For almost two decades that was the character of theological education in Geneva under Calvin's influence: it was intended to be comprehensive, communal, and continuing. In short, Calvin believed that it took a whole church to raise a competent minister!

The year 1559 marked two important milestones for Calvin's legacy in theological education. First, he published the final edition of The Institutes, which had by then become the primary textbook for theological study in many reformed churches. And second, the Academy of Geneva was inaugurated.

It would be wrong to say that the creation of the academy was a result of Calvin's work alone. It was, however, the fulfillment of a vision he had for the church and for the city: a first-class institution of learning committed to the training of reformed leadership.

From the start, the academy was full of students. And through a series of circumstances it was able to attract some of the brightest and the best to its teaching faculty from across Europe. As a result, the school cemented the best innovations of humanistic scholarship and teaching method into the Protestant consciousness.

As a theological school, the academy sought to bring together the discipline of theology with the practice of pastoral ministry.
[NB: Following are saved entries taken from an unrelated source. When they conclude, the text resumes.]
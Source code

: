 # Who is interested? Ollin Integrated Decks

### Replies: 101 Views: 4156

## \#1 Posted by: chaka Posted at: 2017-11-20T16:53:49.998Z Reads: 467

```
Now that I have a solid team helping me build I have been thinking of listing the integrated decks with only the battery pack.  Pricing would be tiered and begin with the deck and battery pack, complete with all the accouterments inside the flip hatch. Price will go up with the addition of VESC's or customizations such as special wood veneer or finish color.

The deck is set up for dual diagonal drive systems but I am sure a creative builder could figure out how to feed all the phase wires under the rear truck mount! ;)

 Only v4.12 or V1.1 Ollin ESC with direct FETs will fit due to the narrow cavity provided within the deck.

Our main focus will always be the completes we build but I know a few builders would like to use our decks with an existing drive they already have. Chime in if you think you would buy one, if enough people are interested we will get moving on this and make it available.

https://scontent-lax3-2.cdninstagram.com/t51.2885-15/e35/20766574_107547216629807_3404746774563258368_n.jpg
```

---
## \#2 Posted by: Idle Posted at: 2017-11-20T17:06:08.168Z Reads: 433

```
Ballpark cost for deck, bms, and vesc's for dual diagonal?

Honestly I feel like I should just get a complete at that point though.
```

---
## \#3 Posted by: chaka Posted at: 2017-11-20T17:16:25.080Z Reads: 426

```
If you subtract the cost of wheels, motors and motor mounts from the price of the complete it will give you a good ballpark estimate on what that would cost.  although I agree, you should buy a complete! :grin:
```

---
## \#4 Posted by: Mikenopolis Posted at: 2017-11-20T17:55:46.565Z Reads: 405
This distinguished it from many of the late medieval universities, which often had highly educated and sophisticated theologians, while the clergy were poorly trained elsewhere.

The academy was a remarkable achievement and it became a pattern for Protestant theological education in France, Germany, the Netherlands, and in Scotland – including St. Andrew's, Glasgow, and Edinburgh, after which our own Presbyterian theological schools in Canada were originally modelled.
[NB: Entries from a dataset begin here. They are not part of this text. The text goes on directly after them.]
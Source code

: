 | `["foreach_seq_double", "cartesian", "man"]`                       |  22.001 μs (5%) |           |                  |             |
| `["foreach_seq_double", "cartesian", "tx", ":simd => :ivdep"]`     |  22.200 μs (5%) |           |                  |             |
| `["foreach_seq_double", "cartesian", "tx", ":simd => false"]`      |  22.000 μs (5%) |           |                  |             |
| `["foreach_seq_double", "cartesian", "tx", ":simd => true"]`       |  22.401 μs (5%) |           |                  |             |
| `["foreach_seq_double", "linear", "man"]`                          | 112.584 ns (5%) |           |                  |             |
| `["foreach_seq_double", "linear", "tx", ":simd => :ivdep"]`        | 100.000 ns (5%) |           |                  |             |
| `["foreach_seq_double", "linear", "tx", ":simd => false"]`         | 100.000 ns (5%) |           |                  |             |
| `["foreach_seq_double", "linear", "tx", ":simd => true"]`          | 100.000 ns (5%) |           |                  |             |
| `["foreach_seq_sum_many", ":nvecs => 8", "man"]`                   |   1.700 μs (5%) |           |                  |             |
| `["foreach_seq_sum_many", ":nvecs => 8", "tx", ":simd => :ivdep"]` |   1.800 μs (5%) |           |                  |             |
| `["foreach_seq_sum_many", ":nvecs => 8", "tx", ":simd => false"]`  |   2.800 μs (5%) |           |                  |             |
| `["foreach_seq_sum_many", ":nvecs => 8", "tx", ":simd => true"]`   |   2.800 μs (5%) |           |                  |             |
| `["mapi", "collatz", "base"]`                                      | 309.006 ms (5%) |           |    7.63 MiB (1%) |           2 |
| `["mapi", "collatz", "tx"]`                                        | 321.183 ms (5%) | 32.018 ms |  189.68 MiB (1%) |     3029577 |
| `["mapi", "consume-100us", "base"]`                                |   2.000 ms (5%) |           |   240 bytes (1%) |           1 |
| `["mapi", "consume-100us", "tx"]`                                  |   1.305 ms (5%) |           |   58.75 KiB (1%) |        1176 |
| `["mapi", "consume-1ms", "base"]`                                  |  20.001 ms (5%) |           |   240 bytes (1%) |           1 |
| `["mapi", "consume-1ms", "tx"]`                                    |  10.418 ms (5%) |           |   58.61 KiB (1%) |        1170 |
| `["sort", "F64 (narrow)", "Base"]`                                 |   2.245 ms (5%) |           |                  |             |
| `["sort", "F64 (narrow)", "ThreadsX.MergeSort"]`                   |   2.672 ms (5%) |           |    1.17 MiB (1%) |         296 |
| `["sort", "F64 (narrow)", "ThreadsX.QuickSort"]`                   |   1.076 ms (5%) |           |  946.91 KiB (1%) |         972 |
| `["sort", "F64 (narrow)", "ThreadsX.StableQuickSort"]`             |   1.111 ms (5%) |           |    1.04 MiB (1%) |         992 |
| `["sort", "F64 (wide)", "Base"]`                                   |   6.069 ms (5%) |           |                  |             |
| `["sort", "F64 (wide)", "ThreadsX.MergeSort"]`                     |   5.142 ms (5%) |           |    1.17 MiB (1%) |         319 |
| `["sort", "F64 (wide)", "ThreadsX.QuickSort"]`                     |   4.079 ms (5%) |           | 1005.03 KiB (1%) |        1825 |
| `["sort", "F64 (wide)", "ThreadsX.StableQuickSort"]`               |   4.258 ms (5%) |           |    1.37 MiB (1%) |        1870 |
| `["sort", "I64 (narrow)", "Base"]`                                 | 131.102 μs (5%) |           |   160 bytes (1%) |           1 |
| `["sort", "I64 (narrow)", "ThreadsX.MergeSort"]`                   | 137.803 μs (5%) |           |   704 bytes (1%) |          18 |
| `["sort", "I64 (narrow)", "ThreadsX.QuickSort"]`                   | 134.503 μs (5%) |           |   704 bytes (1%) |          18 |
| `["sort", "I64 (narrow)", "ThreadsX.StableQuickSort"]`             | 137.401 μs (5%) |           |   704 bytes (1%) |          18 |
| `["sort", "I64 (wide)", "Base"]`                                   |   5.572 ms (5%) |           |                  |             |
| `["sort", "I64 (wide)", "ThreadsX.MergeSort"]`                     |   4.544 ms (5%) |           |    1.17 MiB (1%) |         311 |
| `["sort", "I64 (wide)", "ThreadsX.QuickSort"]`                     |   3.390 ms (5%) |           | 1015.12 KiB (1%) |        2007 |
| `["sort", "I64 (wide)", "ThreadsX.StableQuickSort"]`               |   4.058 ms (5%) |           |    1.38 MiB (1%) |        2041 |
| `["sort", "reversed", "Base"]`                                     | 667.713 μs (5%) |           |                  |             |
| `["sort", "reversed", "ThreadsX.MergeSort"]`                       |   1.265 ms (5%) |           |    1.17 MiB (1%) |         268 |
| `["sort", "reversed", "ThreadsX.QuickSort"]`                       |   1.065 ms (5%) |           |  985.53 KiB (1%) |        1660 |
All that being said, is there anything to be learned from Calvin as a theological educator for us today? Our time is different. We live after the scientific, industrial, and technological revolutions that have transformed Western ways of learning. We live in an increasingly secular, religiously pluralistic, and postmodern era, alongside people of different faiths and no faith at all. Church-state relations today look very different from the way they looked in Calvin's Geneva. And Christianity is now a global phenomenon – culturally diverse, with increasing sensitivities to issues of race, ethnicity, class, gender identity, and sexual orientation.
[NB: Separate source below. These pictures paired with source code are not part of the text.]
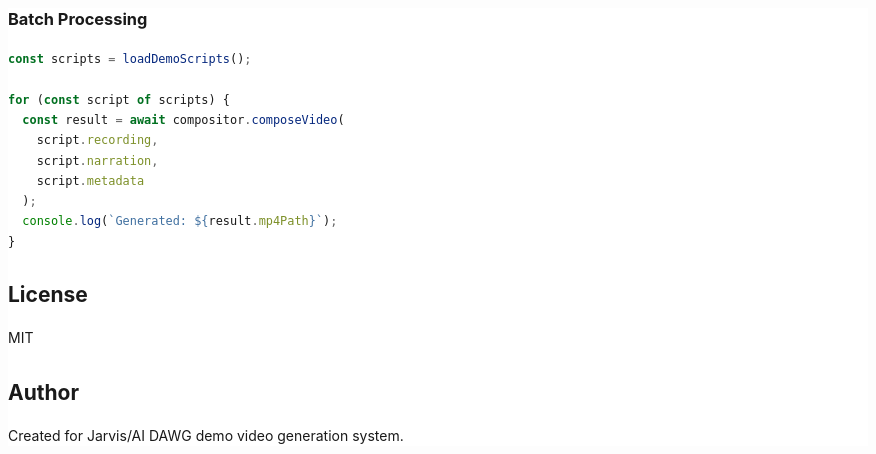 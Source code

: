### Batch Processing
```typescript
const scripts = loadDemoScripts();

for (const script of scripts) {
  const result = await compositor.composeVideo(
    script.recording,
    script.narration,
    script.metadata
  );
  console.log(`Generated: ${result.mp4Path}`);
}
```

## License

MIT

## Author

Created for Jarvis/AI DAWG demo video generation system.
Nevertheless, there are lessons in Calvin. The most important is simply this: John Calvin affirmed the necessity of theological education. He believed in the need for a learned leadership at all levels, especially ministers and elders. He believed it was the responsibility of the church to see to it that the teaching elders were themselves taught, both prior to and during their ministries.

In our time, we often assume that it's easy to be a minister, and that anyone can do it. The temptation to dumb it down persists. But it is simply not true that you don't need to know very much in order to be a church leader. If anything, we are living at a time when the church desperately needs leaders who know more, who are wise about what they know, and who can articulate biblical faith clearly, credibly, and compellingly, especially in the public realm.
Theological education in the tradition of Calvin, then, builds on that firm foundation of faith and learning. It may not be everything – but it was, for Calvin, the essential on which everything else necessary for transformative leadership depended.

That, in sum, is Calvin's case for theological education. Five hundred years later it sounds simple, and yet rather compelling: teaching elders need to be taught the things of God.